(Stored data entries)
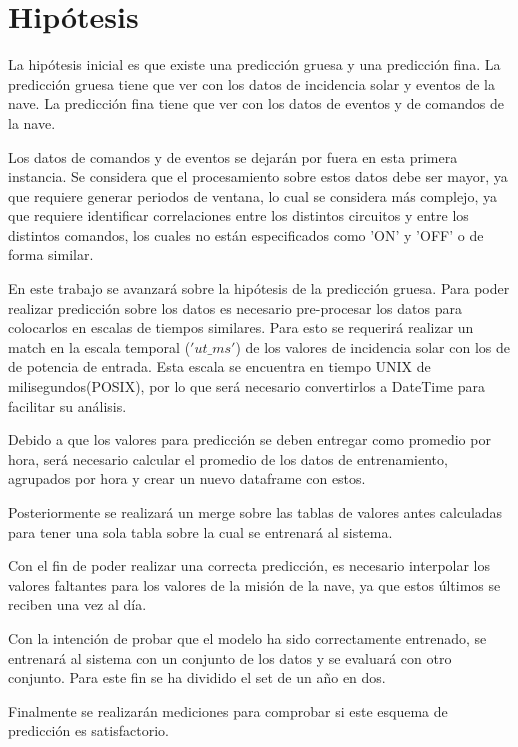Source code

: \documentclass[../Main.tex]{subfiles}
\begin{document}
\section{Hipótesis}
La hipótesis inicial es que existe una predicción gruesa y una predicción fina. La predicción gruesa tiene que ver con los datos de incidencia solar y eventos de la nave. La predicción fina tiene que ver con los datos de eventos y de comandos de la nave.
\newline \par
Los datos de comandos y de eventos se dejarán por fuera en esta primera instancia. Se considera que el procesamiento sobre estos datos debe ser mayor, ya que requiere generar periodos de ventana, lo cual se considera más complejo, ya que requiere identificar correlaciones entre los distintos circuitos y entre los distintos comandos, los cuales no están especificados como 'ON' y 'OFF' o de forma similar.
\newline \par
En este trabajo se avanzará sobre la hipótesis de la predicción gruesa. Para poder realizar predicción sobre los datos es necesario pre-procesar los datos para colocarlos en escalas de tiempos similares. Para esto se requerirá realizar un match en la escala temporal ($'ut\_ms'$) de los valores de incidencia solar con los de de potencia de entrada. Esta escala se encuentra en tiempo UNIX de milisegundos(POSIX), por lo que será necesario convertirlos a DateTime para facilitar su análisis.
\newline \par
Debido a que los valores para predicción se deben entregar como promedio por hora, será necesario calcular el promedio de los datos de entrenamiento, agrupados por hora y crear un nuevo dataframe con estos.
\newline \par
Posteriormente se realizará un merge sobre las tablas de valores antes calculadas para tener una sola tabla sobre la cual se entrenará al sistema. 
\newline \par
Con el fin de poder realizar una correcta predicción, es necesario interpolar los valores faltantes para los valores de la misión de la nave, ya que estos últimos se reciben una vez al día.
\newline \par
Con la intención de probar que el modelo ha sido correctamente entrenado, se entrenará al sistema con un conjunto de los datos y se evaluará con otro conjunto. Para este fin se ha dividido el set de un año en dos.
\newline \par
Finalmente se realizarán mediciones para comprobar si este esquema de predicción es satisfactorio.
\end{document}
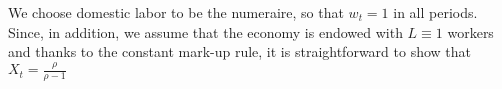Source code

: \documentclass[onehalfspacing,11pt]{article}
\begin{document}
We choose domestic labor to be the numeraire, so that $w_t=1$ in all periods. Since, in addition, we assume that the economy is endowed with $L \equiv 1$ workers and thanks to the constant mark-up rule, it is straightforward to show that $X_t = \frac{\rho}{\rho-1}$
%
%
\end{document}
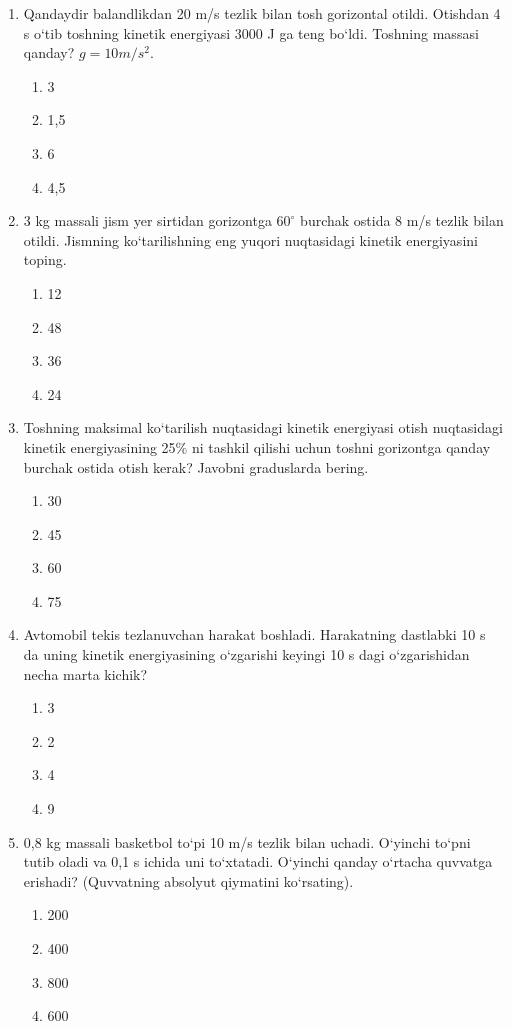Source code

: \begin{enumerate}
\item Qandaydir balandlikdan 20 m/s tezlik bilan tosh gorizontal otildi. Otishdan 4 s o‘tib toshning kinetik energiyasi 3000 J ga teng bo‘ldi. Toshning massasi qanday? $g = 10 m/s^2$.
\begin{enumerate}[label=\Alph*)]
\item 3
\item 1,5
\item 6
\item 4,5
\end{enumerate}

\item 3 kg massali jism yer sirtidan gorizontga $60^\circ$ burchak ostida 8 m/s tezlik bilan otildi. Jismning ko‘tarilishning eng yuqori nuqtasidagi kinetik energiyasini toping.
\begin{enumerate}[label=\Alph*)]
\item 12
\item 48
\item 36
\item 24
\end{enumerate}

\item Toshning maksimal ko‘tarilish nuqtasidagi kinetik energiyasi otish nuqtasidagi kinetik energiyasining 25\% ni tashkil qilishi uchun toshni gorizontga qanday burchak ostida otish kerak? Javobni graduslarda bering.
\begin{enumerate}[label=\Alph*)]
\item 30
\item 45
\item 60
\item 75
\end{enumerate}

\item Avtomobil tekis tezlanuvchan harakat boshladi. Harakatning dastlabki 10 s da uning kinetik energiyasining o‘zgarishi keyingi 10 s dagi o‘zgarishidan necha marta kichik?
\begin{enumerate}[label=\Alph*)]
\item 3
\item 2
\item 4
\item 9
\end{enumerate}

\item 0,8 kg massali basketbol to‘pi 10 m/s tezlik bilan uchadi. O‘yinchi to‘pni tutib oladi va 0,1 s ichida uni to‘xtatadi. O‘yinchi qanday o‘rtacha quvvatga erishadi? (Quvvatning absolyut qiymatini ko‘rsating).
\begin{enumerate}[label=\Alph*)]
\item 200
\item 400
\item 800
\item 600
\end{enumerate}


\end{enumerate}
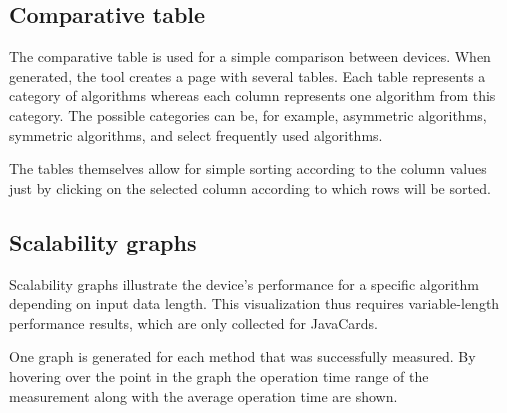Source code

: 
\subsection{Comparative table}
The comparative table is used for a simple comparison between devices. When generated, the tool creates a page with several tables. Each table represents a category of algorithms whereas each column represents one algorithm from this category. The possible categories can be, for example, asymmetric algorithms, symmetric algorithms, and select frequently used algorithms.

The tables themselves allow for simple sorting according to the column values just by clicking on the selected column according to which rows will be sorted.


\subsection{Scalability graphs}
Scalability graphs illustrate the device's performance for a specific algorithm depending on input data length. This visualization thus requires variable-length performance results, which are only collected for JavaCards.

One graph is generated for each method that was successfully measured. By hovering over the point in the graph the operation time range of the measurement along with the average operation time are shown.





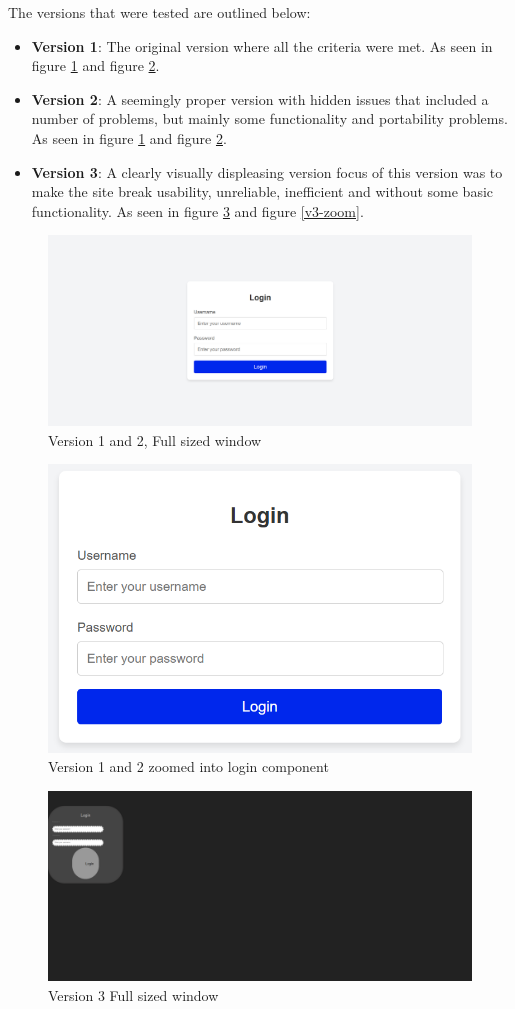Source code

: \documentclass[journal,twocolumn]{IEEEtran}
\begin{document}
The versions that were tested are outlined below:
\begin{itemize}
    \item \textbf{Version 1}: The original version where all the criteria were met. As seen in figure \ref{v1-2-full} and figure \ref{v1-2-zoom}.
    \item \textbf{Version 2}: A seemingly proper version with hidden issues that included a number of problems, but mainly some functionality and portability problems. As seen in figure \ref{v1-2-full} and figure \ref{v1-2-zoom}.
    \item \textbf{Version 3}: A clearly visually displeasing version focus of this version was to make the site break usability, unreliable, inefficient and without some basic functionality. As seen in figure \ref{v3-full} and figure \ref{v3-zoom}.
\end{itemize}

\begin{figure}[H]
    \centering
    \includegraphics[width=0.6\linewidth]{login-full-size.png}
    \caption{Version 1 and 2, Full sized window}
    \label{v1-2-full}
\end{figure}

\begin{figure}[H]
    \centering
    \includegraphics[width=0.6\linewidth]{login normal.png}
    \caption{Version 1 and 2 zoomed into login component}
    \label{v1-2-zoom}
\end{figure}

\begin{figure}[H]
    \centering
    \includegraphics[width=0.6\linewidth]{V3 full size.png}
    \caption{Version 3 Full sized window}
    \label{v3-full}
\end{figure}
\end{document}
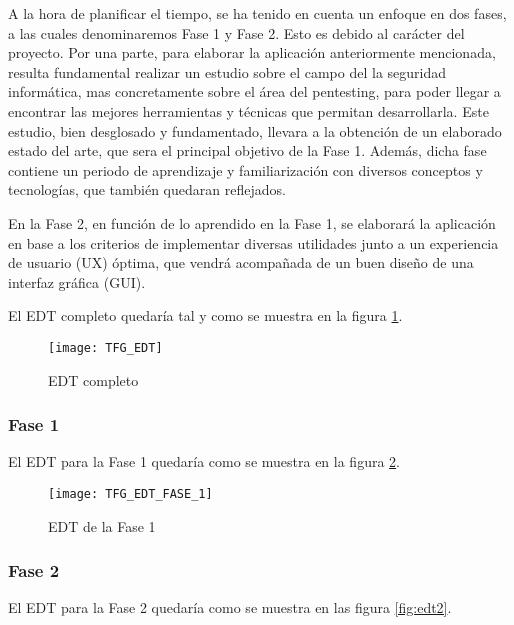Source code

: A la hora de planificar el tiempo, se ha tenido en cuenta un enfoque en dos fases, a las cuales denominaremos Fase 1 y Fase 2. Esto es debido al carácter del proyecto. Por una parte, para elaborar la aplicación anteriormente mencionada, resulta fundamental realizar un estudio sobre el campo del la seguridad informática, mas concretamente sobre el área del pentesting, para poder llegar a encontrar las mejores herramientas y técnicas que permitan desarrollarla. Este estudio, bien desglosado y fundamentado, llevara a la obtención de un elaborado estado del arte, que sera el principal objetivo de la Fase 1. Además, dicha fase contiene un periodo de aprendizaje y familiarización con diversos conceptos y tecnologías, que también quedaran reflejados.

En la Fase 2, en función de lo aprendido en la Fase 1, se elaborará la aplicación en base a los criterios de implementar diversas utilidades junto a un experiencia de usuario (UX) óptima, que vendrá acompañada de un buen diseño de una interfaz gráfica (GUI).

El EDT completo quedaría tal y como se muestra en la figura \ref{fig:edt}.



\begin{landscape}
	
	\begin{figure}[H]
		\centering
		\texttt{[image: TFG\_EDT]}
		\caption{EDT completo}
		\label{fig:edt}
	\end{figure}
	
	\clearpage
	
	\subsubsection{Fase 1}
	El EDT para la Fase 1 quedaría como se muestra en la figura \ref{fig:edt1}.
	
	\begin{figure}[H]
		\centering
		\texttt{[image: TFG\_EDT\_FASE\_1]}
		\caption{EDT de la Fase 1}
		\label{fig:edt1}
	\end{figure}

\end{landscape}

\subsubsection{Fase 2}
El EDT para la Fase 2 quedaría como se muestra en las figura \ref{fig:edt2}.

What to work on
Scan the records above for the word "gruesa". Show each line in which it appears.

Exercise answer
La hipótesis inicial es que existe una predicción gruesa y una predicción fina. La predicción gruesa tiene que ver con los datos de incidencia solar y eventos de la nave. La predicción fina tiene que ver con los datos de eventos y de comandos de la nave.
En este trabajo se avanzará sobre la hipótesis de la predicción gruesa. Para poder realizar predicción sobre los datos es necesario pre-procesar los datos para colocarlos en escalas de tiempos similares. Para esto se requerirá realizar un match en la escala temporal ($'ut\_ms'$) de los valores de incidencia solar con los de de potencia de entrada. Esta escala se encuentra en tiempo UNIX de milisegundos(POSIX), por lo que será necesario convertirlos a DateTime para facilitar su análisis.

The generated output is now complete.